This file produces some heatmaps for imputations.
First we read in some data.
library(tidyverse)
library(reshape2)
library(plyr)
library(doBy)
library(scales)
CleanData <- read.csv("F:/Google Drive/GitHub Repos/ste-phen/summer_school_sessions/5_predictions_in_python/CleanData.csv")
simdata <- subset(CleanData, DataSet == "Simulated")
pilotdata <- subset(CleanData, DataSet == "Pilot")
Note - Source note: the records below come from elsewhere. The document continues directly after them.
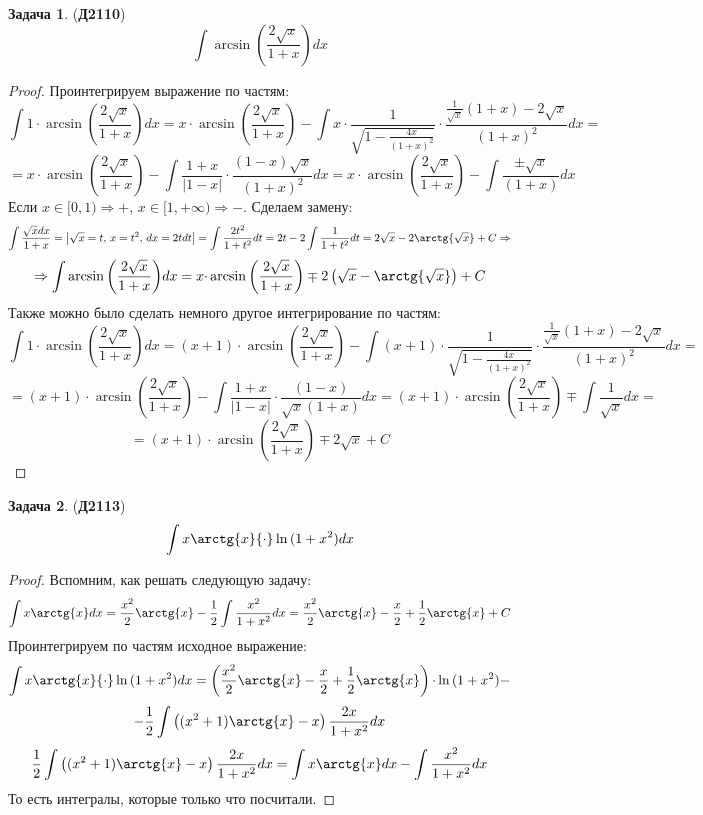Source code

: \documentclass[12pt]{article}
\theoremstyle{definition}
\newtheorem{problem}{Задача}
\DeclareMathOperator{\dint}{\displaystyle\int}
\begin{document}
\begin{problem}(\textbf{Д2110})
	$$
		\dint \arcsin{\left(\dfrac{2\sqrt{x}}{1 + x}\right)}dx
	$$
\end{problem}
\begin{proof}
	Проинтегрируем выражение по частям:
	$$
		\dint 1{\cdot}\arcsin{\left(\dfrac{2\sqrt{x}}{1 + x}\right)}dx = x{\cdot}\arcsin{\left(\dfrac{2\sqrt{x}}{1 + x}\right)} - \dint x{\cdot}\dfrac{1}{\sqrt{1 - \tfrac{4x}{(1 +x)^2}}}{\cdot}   \dfrac{\tfrac{1}{\sqrt{x}}(1+x) - 2\sqrt{x}}{(1 + x)^2}dx = 
	$$
	$$
		=	x{\cdot}\arcsin{\left(\dfrac{2\sqrt{x}}{1 + x}\right)} - \dint \dfrac{1 + x}{|1 -x|}{\cdot}\dfrac{(1 - x)\sqrt{x}}{(1 + x)^2}dx = x{\cdot}\arcsin{\left(\dfrac{2\sqrt{x}}{1 + x}\right)} - \dint \dfrac{\pm\sqrt{x}}{(1 + x)}dx
	$$
	Если $x \in [0,1) \Rightarrow +, \, x \in [1,+\infty) \Rightarrow -$. Сделаем замену:
	$$
		\dint \dfrac{\sqrt{x}dx}{1 + x} = \left|\sqrt{x} = t, \, x = t^2, \, dx = 2t dt\right| = \dint \dfrac{2t^2}{1 +t^2}dt = 2t - 2\dint\dfrac{1}{1 + t^2}dt = 2\sqrt{x} - 2\arctg{\sqrt{x}} + C \Rightarrow
	$$
	$$
		\Rightarrow \dint \arcsin{\left(\dfrac{2\sqrt{x}}{1 + x}\right)}dx = x{\cdot}\arcsin{\left(\dfrac{2\sqrt{x}}{1 + x}\right)} \mp 2\left(\sqrt{x} - \arctg{\sqrt{x}}\right) + C
	$$
	Также можно было сделать немного другое интегрирование по частям:
	$$
		\dint 1{\cdot}\arcsin{\left(\dfrac{2\sqrt{x}}{1 + x}\right)}dx = ( x+1){\cdot}\arcsin{\left(\dfrac{2\sqrt{x}}{1 + x}\right)} - \dint (x+1){\cdot}\dfrac{1}{\sqrt{1 - \tfrac{4x}{(1 +x)^2}}}{\cdot}   \dfrac{\tfrac{1}{\sqrt{x}}(1+x) - 2\sqrt{x}}{(1 + x)^2}dx = 
	$$
	$$
		=	(x+1){\cdot}\arcsin{\left(\dfrac{2\sqrt{x}}{1 + x}\right)} - \dint \dfrac{1 + x}{|1 -x|}{\cdot}\dfrac{(1 - x)}{\sqrt{x}(1 + x)}dx = (x+1){\cdot}\arcsin{\left(\dfrac{2\sqrt{x}}{1 + x}\right)} \mp \dint \dfrac{1}{\sqrt{x}}dx=
	$$
	$$
		=	(x+1){\cdot}\arcsin{\left(\dfrac{2\sqrt{x}}{1 + x}\right)} \mp 2\sqrt{x} + C
	$$
\end{proof}
\begin{problem}(\textbf{Д2113})
	$$
		\dint x\arctg{x}{\cdot}\ln{(1 + x^2)}dx
	$$
\end{problem}
\begin{proof}
	Вспомним, как решать следующую задачу:
	$$
		\dint x\arctg{x}dx = \dfrac{x^2}{2}\arctg{x} - \dfrac{1}{2}\dint\dfrac{x^2}{1 + x^2}dx = \dfrac{x^2}{2}\arctg{x} - \dfrac{x}{2} + \dfrac{1}{2}\arctg{x} + C
	$$
	Проинтегрируем по частям исходное выражение:
	$$
		\dint x\arctg{x}{\cdot}\ln{(1 + x^2)}dx = \left(\dfrac{x^2}{2}\arctg{x} - \dfrac{x}{2} + \dfrac{1}{2}\arctg{x}\right){\cdot}\ln{(1 + x^2)} -
	$$
	$$
		-\dfrac{1}{2}\dint \left( (x^2 + 1)\arctg{x} - x \right)\dfrac{2x}{1 + x^2}dx
	$$
	$$
		\dfrac{1}{2}\dint \left( (x^2 + 1)\arctg{x} - x \right)\dfrac{2x}{1 + x^2}dx = \dint x\arctg{x}dx - \dint \dfrac{x^2}{1 +x^2}dx 
	$$
	То есть интегралы, которые только что посчитали.
\end{proof}
\end{document}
affectdata <- subset(CleanData, DataSet == "Affect")
CleanDataAgg <- summaryBy(Response ~
DataSet + Inducer + Concurrent + Comparison,
data= CleanData, Fun = c(mean))
Domains <- sort(unique(CleanDataAgg$Inducer))
HighValues <- c("Excited/Bored", "Happy/Sad", "Pleased/Disgusted", "Stressed/Calm",
"Loud/Quiet", "Bright/Dark", "Red/Blue", "Red/Green", "Red/Yellow",
"Yellow/Blue", "Noisy/Tonal", "High Pitch/Low Pitch", "Jagged/Curvy",
"Large/Small", "Fast/Slow")
CleanDataAgg$Inducer2 <- mapvalues(CleanDataAgg$Inducer, from = Domains, to= HighValues)
CleanDataAgg$Concurrent2 <- mapvalues(CleanDataAgg$Concurrent, from = Domains, to= HighValues)
AffectDataAgg <- subset(CleanDataAgg, DataSet == "Affect")
ggplot(data= AffectDataAgg, aes(x=Concurrent2, y=Inducer2, fill=Response.mean)) +
geom_tile(color = "white") +
ggtitle("Biases - Affect Data") +
scale_fill_gradient2(low = "red", high = "blue", mid = "white",
midpoint = 0.5, limit = c(0,1),
name="Direction and Strength of Associaton") +
theme_classic()+
theme(axis.text.x = element_text(angle = 45, vjust = 1, hjust = 1))+
coord_fixed()
So the above heatmap is what our Collected Affect Data looks like - what we are trying to impute is the big white square in the top right - all of the comparisons that we have not collected.
We can take the imputed predictions that Bill (or you) has produced and give a heatmap of those imputations in addition to the collected data- they look like this:
ImputedPredictions <- read.csv("F:/Google Drive/GitHub Repos/ste-phen/summer_school_sessions/5_predictions_in_python/ImputedPredictions.csv")
ImputedPredictions <- subset(ImputedPredictions, select = c(Comparison, ImputedMean))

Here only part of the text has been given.